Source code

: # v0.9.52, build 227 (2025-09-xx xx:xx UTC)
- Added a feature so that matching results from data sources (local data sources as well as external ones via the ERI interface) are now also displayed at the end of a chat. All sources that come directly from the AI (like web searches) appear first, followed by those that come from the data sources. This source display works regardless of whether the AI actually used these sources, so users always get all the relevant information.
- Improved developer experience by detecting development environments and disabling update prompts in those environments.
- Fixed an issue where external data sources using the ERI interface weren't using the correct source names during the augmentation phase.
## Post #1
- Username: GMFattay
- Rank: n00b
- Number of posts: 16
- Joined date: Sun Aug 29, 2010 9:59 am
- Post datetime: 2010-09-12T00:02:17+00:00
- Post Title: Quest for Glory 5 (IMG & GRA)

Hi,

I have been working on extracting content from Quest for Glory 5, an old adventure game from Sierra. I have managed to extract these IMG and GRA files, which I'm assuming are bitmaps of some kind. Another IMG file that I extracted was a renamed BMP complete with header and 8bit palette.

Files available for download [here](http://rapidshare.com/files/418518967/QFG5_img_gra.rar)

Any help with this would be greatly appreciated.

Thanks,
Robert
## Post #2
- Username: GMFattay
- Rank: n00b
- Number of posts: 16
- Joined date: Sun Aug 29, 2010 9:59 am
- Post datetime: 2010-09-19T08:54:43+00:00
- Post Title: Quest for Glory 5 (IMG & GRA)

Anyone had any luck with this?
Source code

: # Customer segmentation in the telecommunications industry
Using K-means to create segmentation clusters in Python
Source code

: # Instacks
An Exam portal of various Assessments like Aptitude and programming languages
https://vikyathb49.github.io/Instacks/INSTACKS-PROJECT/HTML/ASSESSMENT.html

- - -

Instructions for the task: Retype exactly, and only, the lines above from the one where "- Added a feature" occurs up to and including the one where "the telecommunications industry" occurs.

Exercise output:
- Added a feature so that matching results from data sources (local data sources as well as external ones via the ERI interface) are now also displayed at the end of a chat. All sources that come directly from the AI (like web searches) appear first, followed by those that come from the data sources. This source display works regardless of whether the AI actually used these sources, so users always get all the relevant information.
- Improved developer experience by detecting development environments and disabling update prompts in those environments.
- Fixed an issue where external data sources using the ERI interface weren't using the correct source names during the augmentation phase.
## Post #1
- Username: GMFattay
- Rank: n00b
- Number of posts: 16
- Joined date: Sun Aug 29, 2010 9:59 am
- Post datetime: 2010-09-12T00:02:17+00:00
- Post Title: Quest for Glory 5 (IMG & GRA)

Hi,

I have been working on extracting content from Quest for Glory 5, an old adventure game from Sierra. I have managed to extract these IMG and GRA files, which I'm assuming are bitmaps of some kind. Another IMG file that I extracted was a renamed BMP complete with header and 8bit palette.

Files available for download [here](http://rapidshare.com/files/418518967/QFG5_img_gra.rar)

Any help with this would be greatly appreciated.

Thanks,
Robert
## Post #2
- Username: GMFattay
- Rank: n00b
- Number of posts: 16
- Joined date: Sun Aug 29, 2010 9:59 am
- Post datetime: 2010-09-19T08:54:43+00:00
- Post Title: Quest for Glory 5 (IMG & GRA)

Anyone had any luck with this?
Source code

: # Customer segmentation in the telecommunications industry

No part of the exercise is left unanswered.